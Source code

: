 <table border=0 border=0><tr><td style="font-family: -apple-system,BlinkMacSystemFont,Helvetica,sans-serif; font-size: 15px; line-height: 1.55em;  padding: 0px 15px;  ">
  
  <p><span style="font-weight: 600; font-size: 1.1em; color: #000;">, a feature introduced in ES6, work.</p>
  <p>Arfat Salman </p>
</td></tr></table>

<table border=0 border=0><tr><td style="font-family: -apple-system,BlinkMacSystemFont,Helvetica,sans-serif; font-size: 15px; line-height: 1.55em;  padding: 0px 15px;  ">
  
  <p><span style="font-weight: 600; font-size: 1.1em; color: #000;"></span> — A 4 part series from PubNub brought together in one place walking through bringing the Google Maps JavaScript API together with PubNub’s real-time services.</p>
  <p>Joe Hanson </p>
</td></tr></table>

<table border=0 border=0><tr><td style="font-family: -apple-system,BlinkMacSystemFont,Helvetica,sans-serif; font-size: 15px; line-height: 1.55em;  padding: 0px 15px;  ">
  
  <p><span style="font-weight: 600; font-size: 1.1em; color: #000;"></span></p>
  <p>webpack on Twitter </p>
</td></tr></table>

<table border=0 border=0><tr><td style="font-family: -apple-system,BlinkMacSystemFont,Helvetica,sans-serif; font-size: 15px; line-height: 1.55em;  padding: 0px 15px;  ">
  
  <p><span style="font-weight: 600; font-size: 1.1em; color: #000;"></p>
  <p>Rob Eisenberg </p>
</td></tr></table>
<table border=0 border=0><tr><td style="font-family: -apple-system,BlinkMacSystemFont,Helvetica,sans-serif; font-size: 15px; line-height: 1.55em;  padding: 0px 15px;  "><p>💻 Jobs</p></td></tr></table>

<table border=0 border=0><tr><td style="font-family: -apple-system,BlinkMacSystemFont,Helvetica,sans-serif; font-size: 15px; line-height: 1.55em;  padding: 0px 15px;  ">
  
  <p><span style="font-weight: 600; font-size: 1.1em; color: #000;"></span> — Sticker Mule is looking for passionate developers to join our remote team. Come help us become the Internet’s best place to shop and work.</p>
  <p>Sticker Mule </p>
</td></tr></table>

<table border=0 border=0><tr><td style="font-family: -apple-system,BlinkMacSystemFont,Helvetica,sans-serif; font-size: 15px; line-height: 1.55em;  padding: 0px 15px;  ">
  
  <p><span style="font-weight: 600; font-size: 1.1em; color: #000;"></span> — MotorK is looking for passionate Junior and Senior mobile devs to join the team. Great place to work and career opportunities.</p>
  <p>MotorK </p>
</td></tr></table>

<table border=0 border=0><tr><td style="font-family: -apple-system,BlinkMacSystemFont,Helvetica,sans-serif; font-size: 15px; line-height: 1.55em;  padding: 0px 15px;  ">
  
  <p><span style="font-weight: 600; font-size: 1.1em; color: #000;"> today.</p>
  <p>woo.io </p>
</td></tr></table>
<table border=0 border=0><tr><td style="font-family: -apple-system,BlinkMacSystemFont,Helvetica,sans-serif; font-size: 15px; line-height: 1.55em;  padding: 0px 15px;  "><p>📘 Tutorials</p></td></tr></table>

◆ **WHAT THIS TASK INVOLVES**:
State how many lines of the records above contain the word "looking", and give only that number.

◆ **RESPONSE FOR THIS EXERCISE**:
2